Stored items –
________________________________________

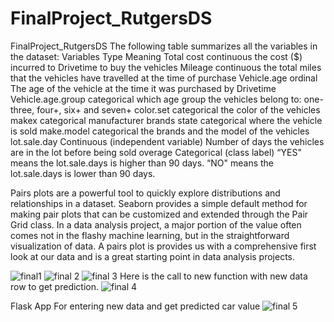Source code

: # FinalProject_RutgersDS
FinalProject_RutgersDS
The following table summarizes all the variables in the dataset:
Variables	Type	Meaning
Total cost	continuous	the cost ($) incurred to Drivetime to buy the vehicles
Mileage	continuous	the total miles that the vehicles have travelled at the time of purchase
Vehicle.age	ordinal	The age of the vehicle at the time it was purchased by Drivetime
Vehicle.age.group	categorical	which age group the vehicles belong to: one-three, four+, six+ and seven+
color.set	categorical	the color of the vehicles
makex	categorical	manufacturer brands
state	categorical	where the vehicle is sold
make.model	categorical	the brands and the model of the vehicles
lot.sale.day	Continuous (independent variable)	Number of days the vehicles are in the lot before being sold
overage	Categorical
(class label)	“YES" means the lot.sale.days is higher than 90 days.
“NO" means the lot.sale.days is lower than 90 days.

Pairs plots are a powerful tool to quickly explore distributions and relationships in a dataset. Seaborn provides a simple default method for making pair plots that can be customized and extended through the Pair Grid class. In a data analysis project, a major portion of the value often comes not in the flashy machine learning, but in the straightforward visualization of data. A pairs plot is provides us with a comprehensive first look at our data and is a great starting point in data analysis projects.

![final1](https://user-images.githubusercontent.com/44449907/61760036-33f77380-ad98-11e9-9b41-2cded425fa24.png)
![final 2](https://user-images.githubusercontent.com/44449907/61760058-4671ad00-ad98-11e9-840e-35bd03edbb97.png)
![final 3](https://user-images.githubusercontent.com/44449907/61760079-51c4d880-ad98-11e9-911c-c19be2460c9f.png)
Here is the call to new function with new data row to get prediction. 
![final 4](https://user-images.githubusercontent.com/44449907/61760086-5be6d700-ad98-11e9-8dc8-44c8ed1e4388.png)

Flask App For entering new data and get predicted car value
![final 5](https://user-images.githubusercontent.com/44449907/61760106-63a67b80-ad98-11e9-9af5-903f51d59c74.png)
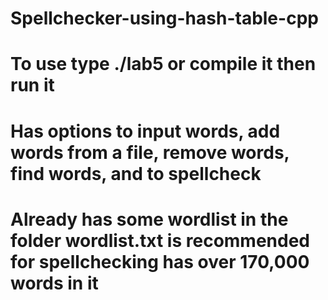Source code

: # Spellchecker-using-hash-table-cpp
# To use type ./lab5 or compile it then run it
# Has options to input words, add words from a file, remove words, find words, and to spellcheck
# Already has some wordlist in the folder wordlist.txt is recommended for spellchecking has over 170,000 words in it

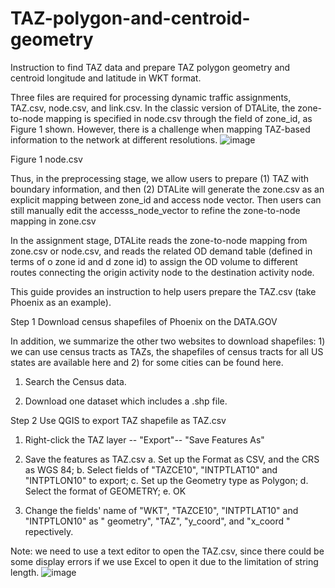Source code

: # TAZ-polygon-and-centroid-geometry
Instruction to find TAZ data and prepare TAZ polygon geometry and centroid longitude and latitude in WKT format.

Three files are required for processing dynamic traffic assignments, TAZ.csv, node.csv, and link.csv. In the classic version of DTALite, the zone-to-node mapping is specified in node.csv through the field of zone_id, as Figure 1 shown. However, there is a challenge when mapping TAZ-based information to the network at different resolutions.
![image](https://github.com/FangTang999/TAZ-polygon-and-centroid-geometry/image/Fig_1.png)
 
Figure 1 node.csv

Thus, in the preprocessing stage, we allow users to prepare (1) TAZ with boundary information, and then (2) DTALite will generate the zone.csv as an explicit mapping between zone_id and access node vector. Then users can still manually edit the accesss_node_vector to refine the zone-to-node mapping in zone.csv

In the assignment stage, DTALite reads the zone-to-node mapping from zone.csv or node.csv, and reads the related OD demand table (defined in terms of o zone id and d zone id) to assign the OD volume to different routes connecting the origin activity node to the destination activity node.

This guide provides an instruction to help users prepare the TAZ.csv (take Phoenix as an example). 


Step 1 Download census shapefiles of Phoenix on the DATA.GOV 

In addition, we summarize the other two websites to download shapefiles: 1) we can use census tracts as TAZs, the shapefiles of census tracts for all US states are available here and 2) for some cities can be found here. 

1. Search the Census data.
 

2. Download one dataset which includes a .shp file.
  

Step 2 Use QGIS to export TAZ shapefile as TAZ.csv

1. Right-click the TAZ layer -- "Export"-- "Save Features As"
 

2. Save the features as TAZ.csv
a.	Set up the Format as CSV, and the CRS as WGS 84;
b.	Select fields of "TAZCE10", "INTPTLAT10" and "INTPTLON10"  to export;
c.	Set up the Geometry type as Polygon;
d.	Select the format of GEOMETRY;
e.	OK
 

3. Change the fields' name of "WKT", "TAZCE10", "INTPTLAT10" and "INTPTLON10" as " geometry", "TAZ", "y_coord", and "x_coord " repectively.
   
Note: we need to use a text editor to open the TAZ.csv, since there could be some display errors if we use Excel to open it due to the limitation of string length.
![image](https://github.com/FangTang999/TAZ-polygon-and-centroid-geometry/assets/38580581/b9284083-26e8-4026-80d3-cbe3eaa6a3f6)
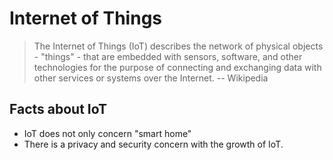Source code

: # Internet of Things

> The Internet of Things (IoT) describes the network of physical objects - "things" - that are embedded with sensors, software, and other technologies for the purpose of connecting and exchanging data with other services or systems over the Internet.
> -- Wikipedia

## Facts about IoT

* IoT does not only concern "smart home"
* There is a privacy and security concern with the growth of IoT.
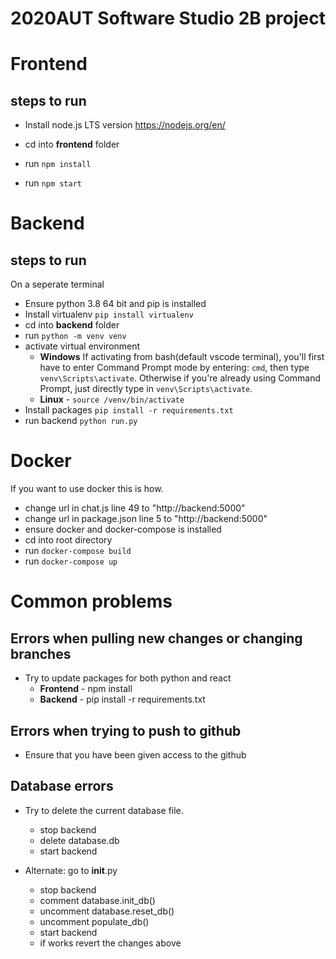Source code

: # 2020AUT Software Studio 2B project

# Frontend

## steps to run
* Install node.js LTS version https://nodejs.org/en/

* cd into __frontend__ folder
* run `npm install`
* run `npm start`
# Backend

## steps to run

On a seperate terminal
* Ensure python 3.8 64 bit and pip is installed
* Install virtualenv `pip install virtualenv`
* cd into __backend__ folder
* run `python -m venv venv`
* activate virtual environment
  * __Windows__
    If activating from bash(default vscode terminal), you'll first have to enter Command Prompt mode by entering: `cmd`,
    then type `venv\Scripts\activate`. Otherwise if you're already using Command Prompt, just directly type in `venv\Scripts\activate`.
  * __Linux__ - `source /venv/bin/activate`
* Install packages `pip install -r requirements.txt`
* run backend `python run.py`

# Docker
If you want to use docker this is how.
* change url in chat.js line 49 to "http://backend:5000"
* change url in package.json line 5 to "http://backend:5000"
* ensure docker and docker-compose is installed
* cd into root directory
* run `docker-compose build`
* run `docker-compose up` 

# Common problems
## Errors when pulling new changes or changing branches
* Try to update packages for both python and react
  * __Frontend__ - npm install
  * __Backend__ - pip install -r requirements.txt

## Errors when trying to push to github
* Ensure that you have been given access to the github

## Database errors
* Try to delete the current database file.
  * stop backend
  * delete database.db
  * start backend
  
* Alternate: go to __init__.py 
  * stop backend
  * comment database.init_db()
  * uncomment database.reset_db()
  * uncomment populate_db()
  * start backend
  * if works revert the changes above
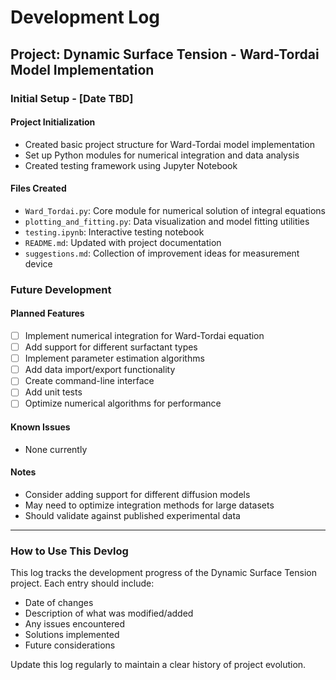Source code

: # Development Log

## Project: Dynamic Surface Tension - Ward-Tordai Model Implementation

### Initial Setup - [Date TBD]

#### Project Initialization
- Created basic project structure for Ward-Tordai model implementation
- Set up Python modules for numerical integration and data analysis
- Created testing framework using Jupyter Notebook

#### Files Created
- `Ward_Tordai.py`: Core module for numerical solution of integral equations
- `plotting_and_fitting.py`: Data visualization and model fitting utilities
- `testing.ipynb`: Interactive testing notebook
- `README.md`: Updated with project documentation
- `suggestions.md`: Collection of improvement ideas for measurement device

### Future Development

#### Planned Features
- [ ] Implement numerical integration for Ward-Tordai equation
- [ ] Add support for different surfactant types
- [ ] Implement parameter estimation algorithms
- [ ] Add data import/export functionality
- [ ] Create command-line interface
- [ ] Add unit tests
- [ ] Optimize numerical algorithms for performance

#### Known Issues
- None currently

#### Notes
- Consider adding support for different diffusion models
- May need to optimize integration methods for large datasets
- Should validate against published experimental data

---

### How to Use This Devlog

This log tracks the development progress of the Dynamic Surface Tension project. Each entry should include:
- Date of changes
- Description of what was modified/added
- Any issues encountered
- Solutions implemented
- Future considerations

Update this log regularly to maintain a clear history of project evolution.
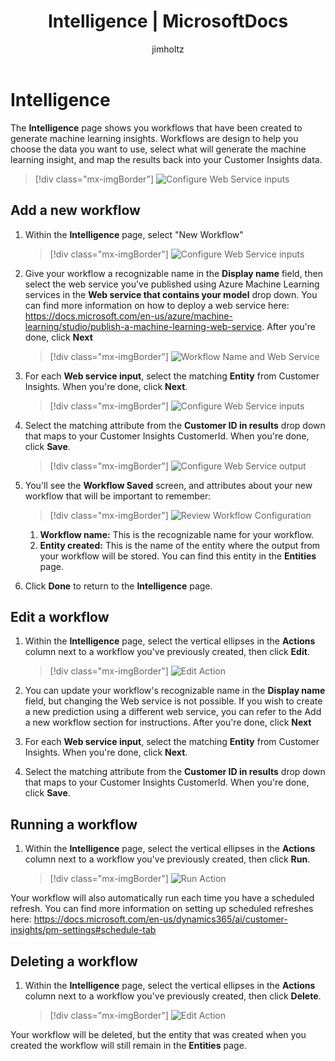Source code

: ﻿---
title: "Intelligence | MicrosoftDocs"
description: Manage workflows used to generate machine learning insights
ms.custom: ""
ms.date: 06/28/2019
ms.reviewer: ""
ms.service: dynamics-365-ai
ms.suite: ""
ms.tgt_pltfrm: ""
ms.topic: "get-started-article"
applies_to: 
  - "Dynamics 365 (online)"
  - "Dynamics 365 Version 9.x"
ms.assetid: 
caps.latest.revision: 31
author: "jimholtz"
ms.author: "jimholtz"
manager: "kvivek"
robots: noindex,nofollow
---
# Intelligence
The **Intelligence** page shows you workflows that have been created to generate machine learning insights.  Workflows are design to help you choose the data you want to use, select what will generate the machine learning insight, and map the results back into your Customer Insights data.

   > [!div class="mx-imgBorder"] 
   > ![](media/intelligence-main.png "Configure Web Service inputs")

## Add a new workflow

1. Within the **Intelligence** page, select "New Workflow"

   > [!div class="mx-imgBorder"] 
   > ![](media/intelligence-newworkflow.png "Configure Web Service inputs")

2. Give your workflow a recognizable name in the **Display name** field, then select the web service you've published using Azure Machine Learning services in the **Web service that contains your model** drop down.  You can find more information on how to deploy a web service here: https://docs.microsoft.com/en-us/azure/machine-learning/studio/publish-a-machine-learning-web-service.  After you're done, click **Next**

   > [!div class="mx-imgBorder"] 
   > ![](media/intelligence-screen1.png "Workflow Name and Web Service")

3. For each **Web service input**, select the matching **Entity** from Customer Insights.  When you're done, click **Next**.

   > [!div class="mx-imgBorder"] 
   > ![](media/intelligence-screen2.png "Configure Web Service inputs")

4. Select the matching attribute from the **Customer ID in results** drop down that maps to your Customer Insights CustomerId.  When you're done, click **Save**.

   > [!div class="mx-imgBorder"] 
   > ![](media/intelligence-screen3.png "Configure Web Service output")

5. You'll see the **Workflow Saved** screen, and attributes about your new workflow that will be important to remember:

   > [!div class="mx-imgBorder"] 
   > ![](media/intelligence-screen4.png "Review Workflow Configuration")

   1. **Workflow name:** This is the recognizable name for your workflow.
   2. **Entity created:** This is the name of the entity where the output from your workflow will be stored.  You can find this entity in the **Entities** page.
6. Click **Done** to return to the **Intelligence** page.

## Edit a workflow

1. Within the **Intelligence** page, select the vertical ellipses in the **Actions** column next to a workflow you've previously created, then click **Edit**.

   > [!div class="mx-imgBorder"] 
   > ![](media/intelligence-action-edit.png "Edit Action")

2. You can update your workflow's recognizable name in the **Display name** field, but changing the Web service is not possible.  If you wish to create a new prediction using a different web service, you can refer to the Add a new workflow section for instructions.  After you're done, click **Next**
3. For each **Web service input**, select the matching **Entity** from Customer Insights.  When you're done, click **Next**.
4. Select the matching attribute from the **Customer ID in results** drop down that maps to your Customer Insights CustomerId.  When you're done, click **Save**.

## Running a workflow

1. Within the **Intelligence** page, select the vertical ellipses in the **Actions** column next to a workflow you've previously created, then click **Run**.

   > [!div class="mx-imgBorder"] 
   > ![](media/intelligence-action-run.png "Run Action")

Your workflow will also automatically run each time you have a scheduled refresh.  You can find more information on setting up scheduled refreshes here: https://docs.microsoft.com/en-us/dynamics365/ai/customer-insights/pm-settings#schedule-tab

## Deleting a workflow

1. Within the **Intelligence** page, select the vertical ellipses in the **Actions** column next to a workflow you've previously created, then click **Delete**.

   > [!div class="mx-imgBorder"] 
   > ![](media/intelligence-action-delete.png "Edit Action")

Your workflow will be deleted, but the entity that was created when you created the workflow will still remain in the **Entities** page.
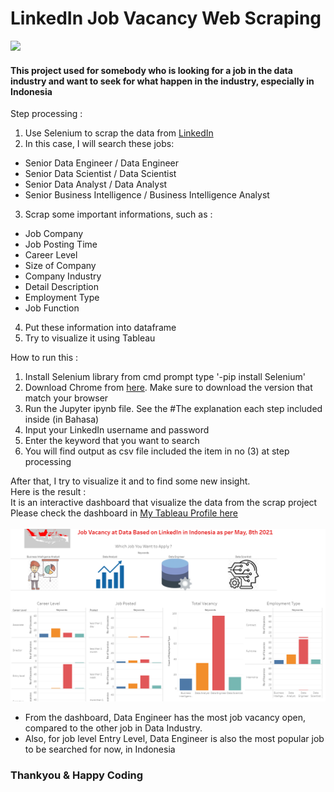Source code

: # LinkedIn Job Vacancy Web Scraping
<img src='https://www.nepic.co.uk/wp-content/uploads/2018/08/Email-Graphic-LinkedIn.fw_.png'>

#### This project used for somebody who is looking for a job in the data industry and want to seek for what happen in the industry, especially in Indonesia<br>

Step processing :
1. Use Selenium to scrap the data from <a href='https://linkedin.com'>LinkedIn</a><br>
2. In this case, I will search these jobs:
- Senior Data Engineer / Data Engineer
- Senior Data Scientist / Data Scientist
- Senior Data Analyst / Data Analyst
- Senior Business Intelligence / Business Intelligence Analyst
3. Scrap some important informations, such as :
- Job Company
- Job Posting Time
- Career Level
- Size of Company
- Company Industry
- Detail Description
- Employment Type
- Job Function
4. Put these information into dataframe
5. Try to visualize it using Tableau

How to run this :
1. Install Selenium library from cmd prompt type '-pip install Selenium'
2. Download Chrome from <a href='https://chromedriver.chromium.org/'>here</a>. Make sure to download the version that match your browser
3. Run the Jupyter ipynb file. See the #The explanation each step included inside (in Bahasa) 
4. Input your LinkedIn username and password
5. Enter the keyword that you want to search 
6. You will find output as csv file included the item in no (3) at step processing

After that, I try to visualize it and to find some new insight.<br>
Here is the result :<br>
It is an interactive dashboard that visualize the data from the scrap project <br>
Please check the dashboard in <a href='https://public.tableau.com/profile/johan.klemantan.widagdo#!/vizhome/LinkedInJobVacancyAboutDatainIndonesia/Dashboard1?publish=yes'>My Tableau Profile here</a> <br><br>
<img src='Tableau_linkedin.PNG'><br>
- From the dashboard, Data Engineer has the most job vacancy open, compared to the other job in Data Industry.
- Also, for job level Entry Level, Data Engineer is also the most popular job to be searched for now, in Indonesia
### Thankyou & Happy Coding
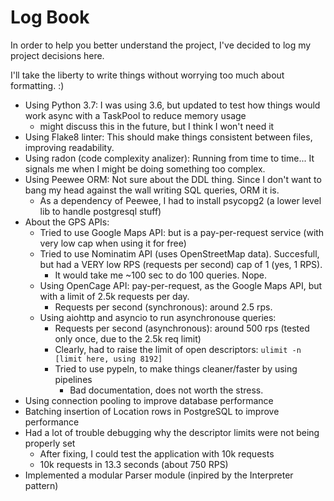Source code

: # Log Book

In order to help you better understand the project, I've decided to log my project decisions here.

I'll take the liberty to write things without worrying too much about formatting. :)

- Using Python 3.7: I was using 3.6, but updated to test how things would work async with a TaskPool to reduce memory usage
  - might discuss this in the future, but I think I won't need it
- Using Flake8 linter: This should make things consistent between files, improving readability.
- Using radon (code complexity analizer): Running from time to time... It signals me when I might be doing something too complex.
- Using Peewee ORM: Not sure about the DDL thing. Since I don't want to bang my head against the wall writing SQL queries, ORM it is.
  - As a dependency of Peewee, I had to install psycopg2 (a lower level lib to handle postgresql stuff)
- About the GPS APIs:
  - Tried to use Google Maps API: but is a pay-per-request service (with very low cap when using it for free)
  - Tried to use Nominatim API (uses OpenStreetMap data). Succesfull, but had a VERY low RPS (requests per second) cap of 1 (yes, 1 RPS).
    - It would take me ~100 sec to do 100 queries. Nope.
  - Using OpenCage API: pay-per-request, as the Google Maps API, but with a limit of 2.5k requests per day.
    - Requests per second (synchronous): around 2.5 rps.
  - Using aiohttp and asyncio to run asynchronouse queries:
    - Requests per second (asynchronous): around 500 rps (tested only once, due to the 2.5k req limit)
    - Clearly, had to raise the limit of open descriptors: `ulimit -n [limit here, using 8192]`
    - Tried to use pypeln, to make things cleaner/faster by using pipelines
      - Bad documentation, does not worth the stress.
- Using connection pooling to improve database performance
- Batching insertion of Location rows in PostgreSQL to improve performance
- Had a lot of trouble debugging why the descriptor limits were not being properly set
  - After fixing, I could test the application with 10k requests
  - 10k requests in 13.3 seconds (about 750 RPS)
- Implemented a modular Parser module (inpired by the Interpreter pattern)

________________________________________

Task to complete – Filter the records above for lines containing the word "dashboard", and copy those lines.

Task answer –
It is an interactive dashboard that visualize the data from the scrap project <br>
Please check the dashboard in <a href='https://public.tableau.com/profile/johan.klemantan.widagdo#!/vizhome/LinkedInJobVacancyAboutDatainIndonesia/Dashboard1?publish=yes'>My Tableau Profile here</a> <br><br>
- From the dashboard, Data Engineer has the most job vacancy open, compared to the other job in Data Industry.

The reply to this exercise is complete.